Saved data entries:
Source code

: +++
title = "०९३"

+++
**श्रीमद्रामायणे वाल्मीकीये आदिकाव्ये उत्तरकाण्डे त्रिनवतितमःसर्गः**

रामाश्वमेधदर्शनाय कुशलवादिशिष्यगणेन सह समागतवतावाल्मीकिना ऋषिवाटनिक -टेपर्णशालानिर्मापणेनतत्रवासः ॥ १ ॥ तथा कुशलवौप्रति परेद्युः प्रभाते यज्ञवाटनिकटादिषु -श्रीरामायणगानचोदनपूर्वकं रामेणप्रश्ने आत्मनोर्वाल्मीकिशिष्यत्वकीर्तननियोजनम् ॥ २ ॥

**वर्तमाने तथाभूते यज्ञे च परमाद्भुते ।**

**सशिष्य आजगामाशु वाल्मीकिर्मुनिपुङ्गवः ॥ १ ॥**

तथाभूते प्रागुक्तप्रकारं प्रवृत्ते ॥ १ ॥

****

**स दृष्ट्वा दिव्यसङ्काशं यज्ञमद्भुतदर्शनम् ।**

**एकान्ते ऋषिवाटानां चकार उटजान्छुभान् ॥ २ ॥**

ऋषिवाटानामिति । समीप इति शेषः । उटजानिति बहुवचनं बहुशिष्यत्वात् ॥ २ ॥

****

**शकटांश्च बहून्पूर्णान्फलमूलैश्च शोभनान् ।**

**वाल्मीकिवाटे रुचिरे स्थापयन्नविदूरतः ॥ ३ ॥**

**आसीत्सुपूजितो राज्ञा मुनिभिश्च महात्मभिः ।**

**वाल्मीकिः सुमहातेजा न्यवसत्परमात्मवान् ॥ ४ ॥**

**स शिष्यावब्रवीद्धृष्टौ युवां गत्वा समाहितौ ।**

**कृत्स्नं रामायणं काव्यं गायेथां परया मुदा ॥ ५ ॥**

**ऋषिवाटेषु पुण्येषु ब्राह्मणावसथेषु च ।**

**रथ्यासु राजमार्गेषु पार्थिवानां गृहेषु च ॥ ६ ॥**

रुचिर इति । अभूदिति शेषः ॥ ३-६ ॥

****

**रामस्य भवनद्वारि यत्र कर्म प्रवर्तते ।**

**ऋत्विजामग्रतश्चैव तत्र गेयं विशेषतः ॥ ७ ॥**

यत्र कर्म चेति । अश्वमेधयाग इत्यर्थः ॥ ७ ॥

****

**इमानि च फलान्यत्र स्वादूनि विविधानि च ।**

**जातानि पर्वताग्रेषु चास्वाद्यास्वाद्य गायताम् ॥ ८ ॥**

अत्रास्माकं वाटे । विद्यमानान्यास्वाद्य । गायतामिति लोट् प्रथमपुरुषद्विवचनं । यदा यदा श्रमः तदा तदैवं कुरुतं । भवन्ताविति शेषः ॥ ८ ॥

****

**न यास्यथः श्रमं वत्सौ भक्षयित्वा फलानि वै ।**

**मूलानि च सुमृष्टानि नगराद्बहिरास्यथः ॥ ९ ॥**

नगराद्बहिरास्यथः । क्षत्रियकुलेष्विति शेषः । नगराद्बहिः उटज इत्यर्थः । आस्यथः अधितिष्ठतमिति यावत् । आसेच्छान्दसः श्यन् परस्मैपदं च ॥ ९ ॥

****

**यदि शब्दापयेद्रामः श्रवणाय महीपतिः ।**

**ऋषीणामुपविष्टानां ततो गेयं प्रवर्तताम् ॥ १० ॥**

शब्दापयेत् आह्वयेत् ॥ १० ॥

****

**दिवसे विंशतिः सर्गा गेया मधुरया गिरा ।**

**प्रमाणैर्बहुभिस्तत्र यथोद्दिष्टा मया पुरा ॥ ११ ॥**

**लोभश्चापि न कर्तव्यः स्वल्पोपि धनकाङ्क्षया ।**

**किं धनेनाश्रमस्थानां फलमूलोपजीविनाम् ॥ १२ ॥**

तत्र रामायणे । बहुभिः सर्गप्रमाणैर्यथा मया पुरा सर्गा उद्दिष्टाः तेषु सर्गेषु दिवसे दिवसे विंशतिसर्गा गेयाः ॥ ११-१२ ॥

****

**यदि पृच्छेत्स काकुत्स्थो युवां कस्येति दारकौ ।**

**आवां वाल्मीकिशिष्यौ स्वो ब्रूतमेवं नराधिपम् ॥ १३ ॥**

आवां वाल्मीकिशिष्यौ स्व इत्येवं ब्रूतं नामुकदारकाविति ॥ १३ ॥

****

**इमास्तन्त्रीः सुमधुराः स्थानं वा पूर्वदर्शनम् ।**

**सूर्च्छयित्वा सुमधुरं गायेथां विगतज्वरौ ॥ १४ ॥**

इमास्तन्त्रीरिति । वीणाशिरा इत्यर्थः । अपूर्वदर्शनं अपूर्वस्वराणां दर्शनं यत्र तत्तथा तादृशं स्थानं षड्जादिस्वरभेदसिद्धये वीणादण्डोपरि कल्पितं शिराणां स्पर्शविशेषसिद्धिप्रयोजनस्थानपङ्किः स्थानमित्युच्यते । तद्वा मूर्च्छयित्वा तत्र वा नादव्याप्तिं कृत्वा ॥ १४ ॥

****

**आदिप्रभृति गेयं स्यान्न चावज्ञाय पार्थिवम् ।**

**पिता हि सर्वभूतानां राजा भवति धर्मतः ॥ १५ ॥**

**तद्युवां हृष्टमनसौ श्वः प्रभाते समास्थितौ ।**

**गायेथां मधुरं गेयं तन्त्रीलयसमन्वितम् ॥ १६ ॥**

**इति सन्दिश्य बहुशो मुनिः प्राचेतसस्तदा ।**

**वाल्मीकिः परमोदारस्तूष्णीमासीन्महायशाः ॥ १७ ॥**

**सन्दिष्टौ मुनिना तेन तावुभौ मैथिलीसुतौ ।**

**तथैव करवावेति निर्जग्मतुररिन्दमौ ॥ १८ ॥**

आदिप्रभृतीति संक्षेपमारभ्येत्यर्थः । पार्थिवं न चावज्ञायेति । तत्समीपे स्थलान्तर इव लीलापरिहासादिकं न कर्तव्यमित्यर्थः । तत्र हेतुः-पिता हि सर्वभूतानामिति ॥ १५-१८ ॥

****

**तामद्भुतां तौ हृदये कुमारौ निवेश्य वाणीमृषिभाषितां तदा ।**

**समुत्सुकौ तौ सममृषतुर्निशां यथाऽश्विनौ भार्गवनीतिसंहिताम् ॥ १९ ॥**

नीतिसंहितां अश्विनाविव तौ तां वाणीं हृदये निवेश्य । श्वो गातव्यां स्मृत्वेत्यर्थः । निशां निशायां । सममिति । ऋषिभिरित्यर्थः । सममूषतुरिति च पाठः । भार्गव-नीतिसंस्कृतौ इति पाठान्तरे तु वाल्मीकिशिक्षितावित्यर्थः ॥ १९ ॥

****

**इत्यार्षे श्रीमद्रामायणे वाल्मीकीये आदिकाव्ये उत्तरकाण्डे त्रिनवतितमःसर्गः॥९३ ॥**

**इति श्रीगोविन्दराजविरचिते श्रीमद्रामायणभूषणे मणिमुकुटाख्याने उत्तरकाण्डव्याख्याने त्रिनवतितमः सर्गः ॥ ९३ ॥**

• Task description
Restate word for word the entries above, starting at the line with "आवां वाल्मीकिशिष्यौ स्व इत्येवं" and ending at the line with "विगतज्वरौ ॥ १४ ॥**", inclusive, and no others.

• Solution for this problem
आवां वाल्मीकिशिष्यौ स्व इत्येवं ब्रूतं नामुकदारकाविति ॥ १३ ॥

****

**इमास्तन्त्रीः सुमधुराः स्थानं वा पूर्वदर्शनम् ।**

**सूर्च्छयित्वा सुमधुरं गायेथां विगतज्वरौ ॥ १४ ॥**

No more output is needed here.